Stored data entries:
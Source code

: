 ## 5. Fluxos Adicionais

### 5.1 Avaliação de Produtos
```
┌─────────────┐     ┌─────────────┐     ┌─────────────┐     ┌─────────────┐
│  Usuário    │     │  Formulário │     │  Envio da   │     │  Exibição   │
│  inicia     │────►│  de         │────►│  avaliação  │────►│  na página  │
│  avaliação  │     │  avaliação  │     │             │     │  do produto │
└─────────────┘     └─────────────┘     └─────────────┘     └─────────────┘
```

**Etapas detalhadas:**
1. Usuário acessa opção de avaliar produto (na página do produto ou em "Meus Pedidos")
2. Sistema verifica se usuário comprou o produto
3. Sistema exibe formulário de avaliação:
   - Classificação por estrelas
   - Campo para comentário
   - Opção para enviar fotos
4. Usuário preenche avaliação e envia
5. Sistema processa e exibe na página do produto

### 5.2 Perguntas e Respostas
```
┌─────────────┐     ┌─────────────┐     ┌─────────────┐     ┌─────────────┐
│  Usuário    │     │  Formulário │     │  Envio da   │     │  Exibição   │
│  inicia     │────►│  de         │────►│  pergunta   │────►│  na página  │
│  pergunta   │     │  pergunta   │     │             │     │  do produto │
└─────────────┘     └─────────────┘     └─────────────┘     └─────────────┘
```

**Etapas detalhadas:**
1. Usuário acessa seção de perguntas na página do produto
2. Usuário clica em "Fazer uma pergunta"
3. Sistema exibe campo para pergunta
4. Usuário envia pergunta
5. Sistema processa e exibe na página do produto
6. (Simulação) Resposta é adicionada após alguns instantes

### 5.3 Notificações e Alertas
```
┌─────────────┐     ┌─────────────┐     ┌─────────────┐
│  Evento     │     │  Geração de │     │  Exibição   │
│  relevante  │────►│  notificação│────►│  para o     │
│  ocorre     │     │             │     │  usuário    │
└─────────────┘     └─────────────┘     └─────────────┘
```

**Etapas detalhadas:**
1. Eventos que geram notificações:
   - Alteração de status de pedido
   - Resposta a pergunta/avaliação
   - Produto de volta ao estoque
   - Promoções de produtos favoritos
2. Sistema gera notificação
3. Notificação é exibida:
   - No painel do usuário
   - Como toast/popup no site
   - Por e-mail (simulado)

Task statement: There is a line above that contains "1. Eventos que". Copy it and all later lines through the last, exactly, and leave out the rest.

Task solution:
1. Eventos que geram notificações:
   - Alteração de status de pedido
   - Resposta a pergunta/avaliação
   - Produto de volta ao estoque
   - Promoções de produtos favoritos
2. Sistema gera notificação
3. Notificação é exibida:
   - No painel do usuário
   - Como toast/popup no site
   - Por e-mail (simulado)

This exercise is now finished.